Anonymous No.106280902 >>106282356
>>106280890
Also /lmg/ told me this would be impossible when I had the idea a few months ago, because actual jobs are too hard for local models.
Lmao
Anonymous No.106281123
>>106280890
Giga based. I wrote a rudimentary, logic based AI to record link schools in my company's DB with those in school district DBs based on name alone. It's 97% accurate, erring on the side of false negatives and has been very useful. Although we still give it a lookover by a human because it isn't quite good enough to let it run on its own blindly.

I wonder if a local model could push it the rest of the way. 99.5% accuracy is possible through name alone (some schools have changed names since our company DB was created). I have also considered adding a Google lookup of the address as a part of the matching criteria, but don't want to slow the matching down with a bunch of HTTP requests. Current algo can match 2000 schools in a few seconds.
Anonymous No.106281151 >>106281172 >>106281210
>>106280507 (OP)
What do you mean? There's hella jobs in this field. Every company needs at least one cybersecurity person nowadays. And even moderately sized companies have whole teams.
Anonymous No.106281172 >>106281399 >>106281504
>>106281151
That's neat. Tell that to all the grads that work in hell desk.
Anonymous No.106281210 >>106281399
>>106281151
yeah, that's why I can't get a job in the field
Anonymous No.106281369
>>106280507 (OP)
It's a new way of waging war.
You cannot apprehend it from a corporate's mindset, or from an hobbyist's mindset.
You need a warrior's mindset.

The problem being : 90% of the countries in the developped world don't cultivate that mindset anymore. In fact, they punish it.
Anonymous No.106281399
>>106281172
>>106281210
What kind of jobs are you searching for? Audit/compliance is probably the easiest "in" (besides IT), as most business niggers don't give a flying fuck about cybersecurity until there's a security audit breathing down their neck. From there it's easy to become the "security guy" and spin into IT, data privacy, CISO, etc.
You will also have tons of free time as audits are once a year. Pretty comfy.
>t. Privacy Director / Audit Coordinator
Anonymous No.106281504 >>106281568 >>106282508 >>106284733
>>106281172
Nta but no one will hire new grads for obvious reasons: who in their right mind would delegate their security to a bunch of retarded kids who think they know it all but have no clue about the real world, the field or anything?
Unless you have some CVEs and certs or demonstrable experience, no one will give a shit about you
Anonymous No.106281568 >>106284848
>>106281504
That's exactly the point.

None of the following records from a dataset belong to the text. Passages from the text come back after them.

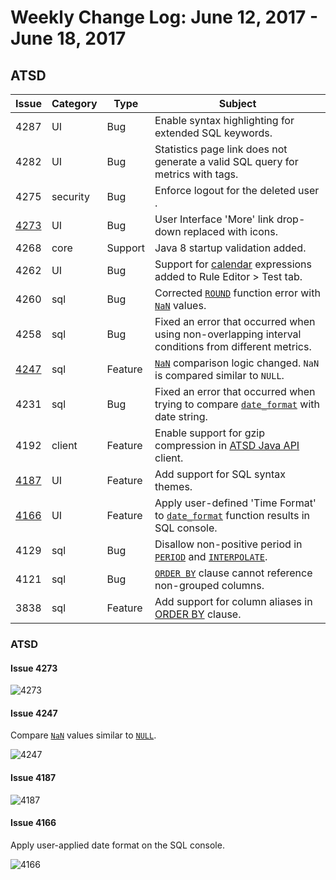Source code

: # Weekly Change Log: June 12, 2017 - June 18, 2017

## ATSD

| Issue| Category    | Type    | Subject              |
|------|-------------|---------|----------------------|
| 4287 | UI | Bug | Enable syntax highlighting for extended SQL keywords. |
| 4282 | UI | Bug | Statistics page link does not generate a valid SQL query for metrics with tags. |
| 4275 | security | Bug | Enforce logout for the deleted user .|
| [4273](#issue-4273) | UI | Bug | User Interface 'More' link drop-down replaced with icons. |
| 4268 | core | Support | Java 8 startup validation added. |
| 4262 | UI | Bug | Support for [calendar](../../shared/calendar.md) expressions added to Rule Editor > Test tab. |
| 4260 | sql | Bug | Corrected [`ROUND`](../../sql#mathematical-functions) function error with [`NaN`](../../sql#not-a-number-nan) values.|
| 4258 | sql | Bug | Fixed an error that occurred when using non-overlapping interval conditions from different metrics. |
| [4247](#issue-4247) | sql | Feature | [`NaN`](../../sql#not-a-number-nan) comparison logic changed. `NaN` is compared similar to `NULL`. |
| 4231 | sql | Bug | Fixed an error that occurred when trying to compare [`date_format`](../../sql#date-formatting-functions) with date string. |
| 4192 | client | Feature | Enable support for gzip compression in [ATSD Java API](https://github.com/axibase/atsd-api-java) client. |
| [4187](#issue-4187) | UI | Feature | Add support for SQL syntax themes. |
| [4166](#issue-4166) | UI | Feature | Apply user-defined 'Time Format' to [`date_format`](../../sql#date-formatting-functions) function results in SQL console. |
| 4129 | sql | Bug | Disallow non-positive period in [`PERIOD`](../../sql#period) and [`INTERPOLATE`](../../sql#interpolation). |
| 4121 | sql | Bug | [`ORDER BY`](../../sql#ordering) clause cannot reference non-grouped columns. |
| 3838 | sql | Feature | Add support for column aliases in [ORDER BY](../../sql#ordering) clause. |

### ATSD

#### Issue 4273

![4273](./Images/4273.png)

#### Issue 4247

Compare [`NaN`](../../sql#not-a-number-nan) values similar to [`NULL`](../../sql#null).

![4247](./Images/4247.png)

#### Issue 4187

![4187](./Images/4187.png)

#### Issue 4166

Apply user-applied date format on the SQL console.

![4166](./Images/4166.png)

You aren't getting experience, and no one is hiring you without experience. So those million+ jobs that colleges and tiktok influencers are telling you exist aren't getting filled by anyone except gurpreet who's going to lie on his resume since no one cares to check. So off to help desk you go after studying 4 years with a boatload of certs.
Anonymous No.106281701
It's a misunderstood field since it's only visible when something goes wrong. When something does go wrong, all the c-suite tards look at you like "how could this have happened????"
I dunno, maybe our director is a dumb woman who knows nothing and get dumped by sales engineers every quarter? The department's budget is low priority in favor of marketing and paying for new shiny shit nobody knows how to use. Large companies are a bitch to secure since they still abuse and rely on cheapo indian workers. It's impossible to separate wheat from chaff when 300 Dopinders log in from suspicious indian village locations.
Anonymous No.106281864
>cant get a job without experience
>hell desk isn't experience despite being the ONLY entry level IT job
Anonymous No.106282356 >>106288250
>>106280902
Most of /g/ is too stupid to understand how to leverage AI as a tool for one's own projects, rather than have it do everything for you without any thoughtful input of your own. They are incapable of fathoming it because they don't have skills or vision of their own.
Anonymous No.106282508 >>106284848 >>106284848
>>106281504
>no one will hire new grads for obvious reasons: who in their right mind would delegate their security to a bunch of retarded kids
This is overly pessimistic. Cybersecurity is a specialized skillset. When looking to hire, you look for a person who has those skills. It doesn't matter if it's from college, certs, or hands-on experience. The issue with what you are saying is that the vast majority of people with "real world experience" know jack shit about security and would have to learn a whole new discipline from scratch. Meanwhile, it's much easier to take someone who already has that knowledge and apply it to a company's practices. You can learn how a company operates in one week.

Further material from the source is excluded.